Last week, I posted about “Church and Post-Christian Culture: Christian Witness in the Way of Jesus,” a conference organized by Missio Alliance and held at the Carlisle Brethren in Christ Church on September 19-20. Specifically, I blogged about the way the conference was bringing together what I termed a “megachurch Evangelical” sensibility with Anabaptist convictions. In that regard, it was certainly an interesting gathering.
Of course, the gathering was interesting in many other ways, too. I appreciated the opportunity to hear from speakers I know only from their books: people like Greg Boyd, the Minnesota megachurch pastor who wrote one of my favorite neo-Anabaptist books, The Myth of a Christian Nation. (The Search for Piety and Obedience readers might remember Boyd as the influential pastor who considered aligning with the Brethren in Christ a few years back.) Boyd’s talk was — as I expected — quite engaging.
Yet I was particularly moved by some of the talks by folks whose names I’d never heard before, among them Meghan Good, pastor of Albany Mennonite Church in Oregon, and Samuel Sarpiya, a Church of the Brethren pastor ministering and teaching Kingian nonviolence on the streets of post-industrial Rockford, IL.
Finally, it was great to see and hear my former student Brooke Strayer give a truncated version of her history of the Brethren in Christ peace position at one of the conference breakout sessions.
And yet I have my reservations about some of what I saw and heard at the conference. A few thoughts are percolating. I hope to weave them into a semi-coherent follow-up post in the next few days.
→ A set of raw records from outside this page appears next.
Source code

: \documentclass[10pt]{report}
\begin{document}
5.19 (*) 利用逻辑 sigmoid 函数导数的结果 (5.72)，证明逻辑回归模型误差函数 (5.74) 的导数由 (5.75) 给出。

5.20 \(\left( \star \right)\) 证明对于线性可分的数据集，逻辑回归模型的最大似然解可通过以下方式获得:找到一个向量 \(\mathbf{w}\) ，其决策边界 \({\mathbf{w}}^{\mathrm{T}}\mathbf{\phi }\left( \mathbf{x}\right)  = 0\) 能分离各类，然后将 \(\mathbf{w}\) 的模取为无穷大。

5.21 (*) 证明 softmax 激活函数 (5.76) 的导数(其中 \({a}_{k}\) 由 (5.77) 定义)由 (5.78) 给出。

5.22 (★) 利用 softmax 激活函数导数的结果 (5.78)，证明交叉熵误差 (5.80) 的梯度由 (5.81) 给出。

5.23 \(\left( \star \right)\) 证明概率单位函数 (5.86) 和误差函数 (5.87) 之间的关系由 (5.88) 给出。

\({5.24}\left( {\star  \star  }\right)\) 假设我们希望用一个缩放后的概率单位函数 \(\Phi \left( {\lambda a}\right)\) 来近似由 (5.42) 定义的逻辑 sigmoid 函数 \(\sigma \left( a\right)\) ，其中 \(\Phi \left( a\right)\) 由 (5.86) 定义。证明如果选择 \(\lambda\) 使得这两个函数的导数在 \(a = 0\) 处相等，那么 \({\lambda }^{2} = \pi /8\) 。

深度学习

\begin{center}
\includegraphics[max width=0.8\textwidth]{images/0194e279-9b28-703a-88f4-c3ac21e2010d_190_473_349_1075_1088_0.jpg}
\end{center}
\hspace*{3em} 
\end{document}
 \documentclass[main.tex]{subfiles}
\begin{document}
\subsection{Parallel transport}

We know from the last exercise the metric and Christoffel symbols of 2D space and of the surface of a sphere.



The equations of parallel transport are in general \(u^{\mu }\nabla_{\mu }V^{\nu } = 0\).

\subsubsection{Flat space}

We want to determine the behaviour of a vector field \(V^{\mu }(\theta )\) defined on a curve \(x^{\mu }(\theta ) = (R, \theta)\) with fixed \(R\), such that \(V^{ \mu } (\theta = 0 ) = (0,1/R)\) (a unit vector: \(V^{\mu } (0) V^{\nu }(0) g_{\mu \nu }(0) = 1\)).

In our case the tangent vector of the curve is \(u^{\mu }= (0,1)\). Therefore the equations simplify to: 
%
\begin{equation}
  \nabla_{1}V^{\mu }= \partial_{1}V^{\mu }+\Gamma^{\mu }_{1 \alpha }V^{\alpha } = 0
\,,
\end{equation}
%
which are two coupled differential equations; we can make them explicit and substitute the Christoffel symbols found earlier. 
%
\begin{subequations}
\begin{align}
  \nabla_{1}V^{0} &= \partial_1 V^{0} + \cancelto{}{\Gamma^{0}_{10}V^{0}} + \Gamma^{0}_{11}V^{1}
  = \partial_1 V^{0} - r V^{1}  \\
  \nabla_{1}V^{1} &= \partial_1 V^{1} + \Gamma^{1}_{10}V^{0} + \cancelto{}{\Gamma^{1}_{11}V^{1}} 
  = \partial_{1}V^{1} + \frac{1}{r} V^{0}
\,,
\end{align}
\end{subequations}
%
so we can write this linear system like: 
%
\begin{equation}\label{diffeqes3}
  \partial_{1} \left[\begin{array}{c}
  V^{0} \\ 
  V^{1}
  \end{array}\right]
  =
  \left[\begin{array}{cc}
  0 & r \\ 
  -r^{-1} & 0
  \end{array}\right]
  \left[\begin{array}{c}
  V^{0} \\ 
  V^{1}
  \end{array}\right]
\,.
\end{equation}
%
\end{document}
In the meantime, here’s a round-up of some blog posts offering coverage and opinion on the gathering:
- Over at MennoBytes, the blog of Mennonite Church USA publishing house MennoMedia, Amy Gingerich offers a positive take on the conference proceedings from the perspective of an “ethnic Mennonite”
- At Pastor’s Post, a Church of the Brethren blogger meditates on some of what she learned at the conference.
- This fascinating post from Staunton Mennonite weblog considers how conferences like this one encourage “Mennonite fanaticism” over “celebrity” pastors (like Boyd). The blogger calls this response “fall[ing] into the trappings of the broader society.”